EXERCISE » The records sit below. Return every line in them that holds the word "https".

Saved data entries
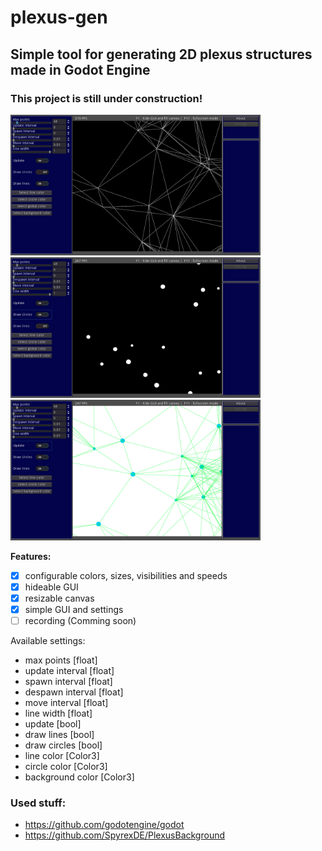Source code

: # plexus-gen
## Simple tool for generating 2D plexus structures made in Godot Engine
### This project is still under construction!

<p float="left">
<img src="https://raw.githubusercontent.com/Wolfyxon/plexus-gen/main/github/img/screenshot1.png" width="400px"> <img src="https://raw.githubusercontent.com/Wolfyxon/plexus-gen/main/github/img/screenshot2.png" width="400px"> <img src="https://raw.githubusercontent.com/Wolfyxon/plexus-gen/main/github/img/screenshot3.png" width="400px">
</p>


**Features:**
- [x] configurable colors, sizes, visibilities and speeds
- [x] hideable GUI
- [x] resizable canvas 
- [x] simple GUI and settings
- [ ] recording (Comming soon)

Available settings:
- max points [float]
- update interval [float]
- spawn interval [float]
- despawn interval [float]
- move interval [float]
- line width [float]
- update [bool]
- draw lines [bool]
- draw circles [bool]
- line color [Color3]
- circle color [Color3]
- background color [Color3]

### Used stuff:
- https://github.com/godotengine/godot
- https://github.com/SpyrexDE/PlexusBackground
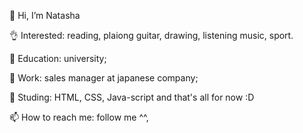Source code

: 💁 Hi, I’m Natasha

👌 Interested: reading, plaiong guitar, drawing, listening music, sport.

💪 Education: university;

👊 Work: sales manager at japanese company;

😤 Studing: HTML, CSS, Java-script and that's all for now :D 

📫 How to reach me:  follow me ^^,

<!---
Nattyme/Nattyme is a ✨ special ✨ repository because its `README.md` (this file) appears on your GitHub profile.
You can click the Preview link to take a look at your changes.
--->

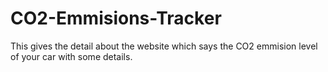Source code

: # CO2-Emmisions-Tracker
This gives the detail about the website which says the CO2 emmision level of your car with some details.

ANSWER SECTION »
<img src="https://raw.githubusercontent.com/Wolfyxon/plexus-gen/main/github/img/screenshot1.png" width="400px"> <img src="https://raw.githubusercontent.com/Wolfyxon/plexus-gen/main/github/img/screenshot2.png" width="400px"> <img src="https://raw.githubusercontent.com/Wolfyxon/plexus-gen/main/github/img/screenshot3.png" width="400px">
- https://github.com/godotengine/godot
- https://github.com/SpyrexDE/PlexusBackground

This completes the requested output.